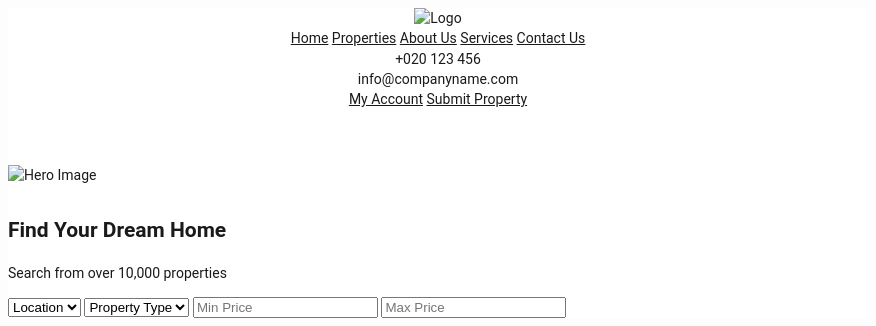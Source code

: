 <!DOCTYPE html>
<html lang="en">
<head>
    <meta charset="utf-8"/>
    <meta content="width=device-width, initial-scale=1.0" name="viewport"/>
    <title>Real Estate Website</title>
    <script src="https://cdn.tailwindcss.com"></script>
    <link href="https://cdnjs.cloudflare.com/ajax/libs/font-awesome/5.15.3/css/all.min.css" rel="stylesheet"/>
    <link href="https://fonts.googleapis.com/css2?family=Roboto:wght@400;700&display=swap" rel="stylesheet"/>
    <style>
        body {
            font-family: 'Roboto', sans-serif;
        }
    </style>
</head>
<body class="bg-gray-100">

<header class="bg-white shadow">
    <div class="container mx-auto flex justify-between items-center py-4 px-6">
        <div class="flex items-center">
            <img alt="Logo" class="mr-4" height="50" src="https://storage.googleapis.com/a1aa/image/trMeWxPVMpqDOcW_lEBkfFXmY79e8qXWbjCTCM8wtkA.jpg" width="150"/>
            <nav class="hidden md:flex space-x-4">
                <a class="text-gray-700 hover:text-blue-500" href="#">Home</a>
                <a class="text-gray-700 hover:text-blue-500" href="#">Properties</a>
                <a class="text-gray-700 hover:text-blue-500" href="#">About Us</a>
                <a class="text-gray-700 hover:text-blue-500" href="#">Services</a>
                <a class="text-gray-700 hover:text-blue-500" href="#">Contact Us</a>
            </nav>
        </div>
        <div class="flex items-center space-x-4">
            <div class="hidden md:flex items-center space-x-2">
                <i class="fas fa-phone-alt text-blue-500"></i>
                <span class="text-gray-700">+020 123 456</span>
            </div>
            <div class="hidden md:flex items-center space-x-2">
                <i class="fas fa-envelope text-blue-500"></i>
                <span class="text-gray-700">info@companyname.com</span>
            </div>
            <a class="text-gray-700 hover:text-blue-500" href="#">My Account</a>
            <a class="bg-blue-500 text-white px-4 py-2 rounded" href="#">Submit Property</a>
        </div>
    </div>
</header>

<section class="relative">
    <img alt="Hero Image" class="w-full h-96 object-cover" height="600" src="https://storage.googleapis.com/a1aa/image/lVCrGhrLZD2hqjJ26UT33pf6Qe_WlNvUl72OyUQyPwE.jpg" width="1920"/>
    <div class="absolute inset-0 bg-black bg-opacity-50 flex items-center justify-center">
        <div class="text-center text-white">
            <h1 class="text-4xl font-bold">Find Your Dream Home</h1>
            <p class="mt-4">Search from over 10,000 properties</p>
            <div class="mt-6 bg-white p-6 rounded shadow-lg">
                <form class="grid grid-cols-1 md:grid-cols-2 lg:grid-cols-4 gap-4">
                    <select class="border border-gray-300 p-2 rounded">
                        <option>Location</option>
                    </select>
                    <select class="border border-gray-300 p-2 rounded">
                        <option>Property Type</option>
                    </select>
                    <input class="border border-gray-300 p-2 rounded" placeholder="Min Price" type="text"/>
                    <input class="border border-gray-300 p-2 rounded" placeholder="Max Price" type="text"/>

_ _ _ _ _ _ _

* _About this task_:
The reply should hold only how many lines in the material include the word "storage".

* _Task solution_:
2